- _WHAT TO WORK ON_:
Search the entries for the word "for문" and pull out each line that has it.

[Rendered images with source text]
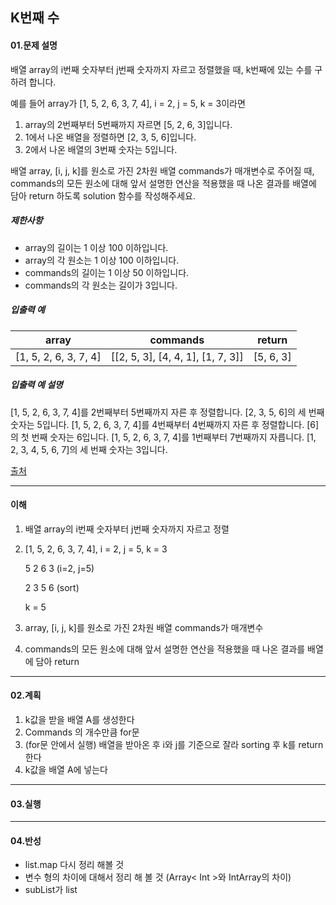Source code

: ## K번째 수 

#### 01.문제 설명

배열 array의 i번째 숫자부터 j번째 숫자까지 자르고 정렬했을 때, k번째에 있는 수를 구하려 합니다.

예를 들어 array가 [1, 5, 2, 6, 3, 7, 4], i = 2, j = 5, k = 3이라면

1. array의 2번째부터 5번째까지 자르면 [5, 2, 6, 3]입니다.
2. 1에서 나온 배열을 정렬하면 [2, 3, 5, 6]입니다.
3. 2에서 나온 배열의 3번째 숫자는 5입니다.

배열 array, [i, j, k]를 원소로 가진 2차원 배열 commands가 매개변수로 주어질 때, commands의 모든 원소에 대해 앞서 설명한 연산을 적용했을 때 나온 결과를 배열에 담아 return 하도록 solution 함수를 작성해주세요.

##### 제한사항

- array의 길이는 1 이상 100 이하입니다.
- array의 각 원소는 1 이상 100 이하입니다.
- commands의 길이는 1 이상 50 이하입니다.
- commands의 각 원소는 길이가 3입니다.

##### 입출력 예

| array                 | commands                          | return    |
| --------------------- | --------------------------------- | --------- |
| [1, 5, 2, 6, 3, 7, 4] | [[2, 5, 3], [4, 4, 1], [1, 7, 3]] | [5, 6, 3] |

##### 입출력 예 설명

[1, 5, 2, 6, 3, 7, 4]를 2번째부터 5번째까지 자른 후 정렬합니다. [2, 3, 5, 6]의 세 번째 숫자는 5입니다.
[1, 5, 2, 6, 3, 7, 4]를 4번째부터 4번째까지 자른 후 정렬합니다. [6]의 첫 번째 숫자는 6입니다.
[1, 5, 2, 6, 3, 7, 4]를 1번째부터 7번째까지 자릅니다. [1, 2, 3, 4, 5, 6, 7]의 세 번째 숫자는 3입니다.

[출처](https://neerc.ifmo.ru/subregions/northern.html)



----

#### 이해

1. 배열 array의 i번째 숫자부터 j번째 숫자까지 자르고 정렬

2. [1, 5, 2, 6, 3, 7, 4], i = 2, j = 5, k = 3

   5 2 6 3 (i=2, j=5)

   2 3 5 6 (sort)

   k = 5

3. array, [i, j, k]를 원소로 가진 2차원 배열 commands가 매개변수

4. commands의 모든 원소에 대해 앞서 설명한 연산을 적용했을 때 나온 결과를 배열에 담아 return

   

----

#### 02.계획

1. k값을 받을 배열 A를 생성한다
2. Commands 의 개수만큼 for문
3. (for문 안에서 실행) 배열을 받아온 후 i와 j를 기준으로 잘라 sorting 후 k를 return한다
4. k값을 배열 A에 넣는다
---

#### 03.실행
----

#### 04.반성
- list.map 다시 정리 해볼 것
- 변수 형의 차이에 대해서 정리 해 볼 것 (Array< Int >와 IntArray의 차이) 
- subList가 list
<!--stackedit_data:
eyJoaXN0b3J5IjpbMTU3NzQwMTYzOV19
-->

- _FINAL ANSWER_:
2. Commands 의 개수만큼 for문
3. (for문 안에서 실행) 배열을 받아온 후 i와 j를 기준으로 잘라 sorting 후 k를 return한다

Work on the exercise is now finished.